WHAT THE TASK REQUIRES
From the entries below, copy every line where the string "with" appears.

SOURCE INFORMATION
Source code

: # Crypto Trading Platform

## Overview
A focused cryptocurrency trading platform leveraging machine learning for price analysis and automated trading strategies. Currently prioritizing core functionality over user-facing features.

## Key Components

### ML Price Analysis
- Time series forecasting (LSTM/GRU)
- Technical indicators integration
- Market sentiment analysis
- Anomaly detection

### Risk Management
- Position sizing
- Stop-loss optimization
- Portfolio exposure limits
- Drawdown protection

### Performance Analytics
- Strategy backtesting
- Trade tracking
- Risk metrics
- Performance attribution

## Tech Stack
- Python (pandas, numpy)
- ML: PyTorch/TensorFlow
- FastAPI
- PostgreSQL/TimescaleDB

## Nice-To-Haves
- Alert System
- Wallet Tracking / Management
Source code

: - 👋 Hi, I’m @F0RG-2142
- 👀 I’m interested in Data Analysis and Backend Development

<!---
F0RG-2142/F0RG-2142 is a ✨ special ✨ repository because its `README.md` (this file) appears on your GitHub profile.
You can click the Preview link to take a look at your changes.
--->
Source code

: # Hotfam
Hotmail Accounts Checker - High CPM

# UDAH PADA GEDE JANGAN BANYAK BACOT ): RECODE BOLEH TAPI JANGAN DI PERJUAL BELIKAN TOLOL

...

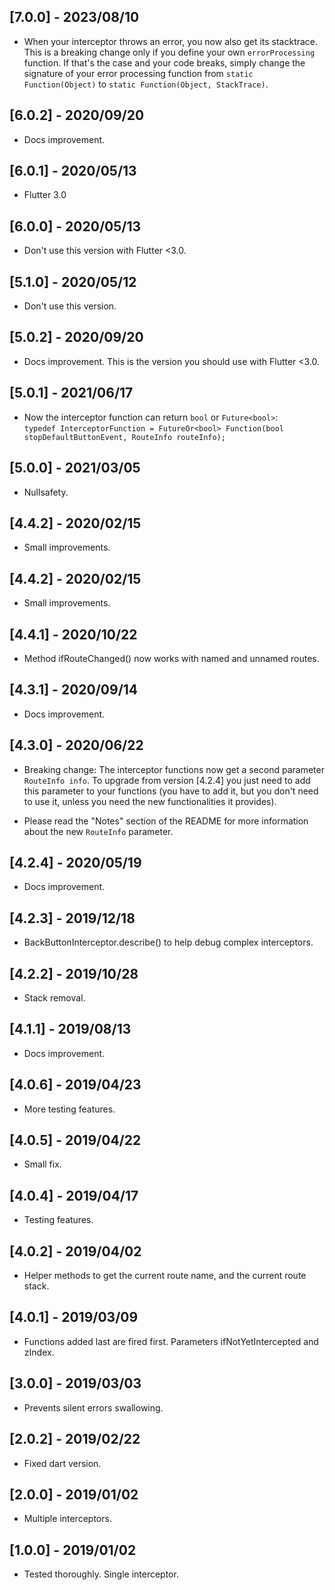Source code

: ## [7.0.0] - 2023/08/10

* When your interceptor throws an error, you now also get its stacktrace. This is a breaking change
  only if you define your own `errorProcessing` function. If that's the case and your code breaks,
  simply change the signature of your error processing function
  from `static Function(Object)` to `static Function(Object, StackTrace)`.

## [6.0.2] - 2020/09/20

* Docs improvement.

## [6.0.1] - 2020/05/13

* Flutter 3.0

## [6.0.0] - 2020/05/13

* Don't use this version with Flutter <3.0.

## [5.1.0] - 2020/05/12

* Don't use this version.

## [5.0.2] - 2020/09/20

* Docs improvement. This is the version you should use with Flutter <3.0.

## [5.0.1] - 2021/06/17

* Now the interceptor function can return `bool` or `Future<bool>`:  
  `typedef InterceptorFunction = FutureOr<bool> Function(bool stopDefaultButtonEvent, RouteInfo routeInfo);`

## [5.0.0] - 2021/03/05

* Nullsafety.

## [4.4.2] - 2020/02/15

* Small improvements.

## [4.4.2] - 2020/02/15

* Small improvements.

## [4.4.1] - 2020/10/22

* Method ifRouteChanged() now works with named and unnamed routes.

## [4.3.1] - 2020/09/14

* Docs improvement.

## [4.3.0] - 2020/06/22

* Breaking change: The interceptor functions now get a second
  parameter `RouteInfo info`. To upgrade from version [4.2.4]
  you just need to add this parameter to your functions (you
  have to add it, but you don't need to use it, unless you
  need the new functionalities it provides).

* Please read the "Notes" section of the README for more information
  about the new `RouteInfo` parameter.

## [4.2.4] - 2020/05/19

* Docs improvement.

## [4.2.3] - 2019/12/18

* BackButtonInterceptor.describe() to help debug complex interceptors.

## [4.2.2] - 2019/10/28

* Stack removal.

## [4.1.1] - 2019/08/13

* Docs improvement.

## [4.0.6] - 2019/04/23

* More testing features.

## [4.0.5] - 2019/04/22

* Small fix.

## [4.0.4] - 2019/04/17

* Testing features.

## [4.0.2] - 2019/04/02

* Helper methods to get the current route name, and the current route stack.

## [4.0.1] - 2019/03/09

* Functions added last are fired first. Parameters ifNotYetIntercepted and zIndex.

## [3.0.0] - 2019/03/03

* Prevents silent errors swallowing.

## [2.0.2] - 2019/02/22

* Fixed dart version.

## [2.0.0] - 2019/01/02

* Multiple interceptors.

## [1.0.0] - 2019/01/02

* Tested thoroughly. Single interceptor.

YOUR SOLUTION
* Don't use this version with Flutter <3.0.
* Docs improvement. This is the version you should use with Flutter <3.0.
* Method ifRouteChanged() now works with named and unnamed routes.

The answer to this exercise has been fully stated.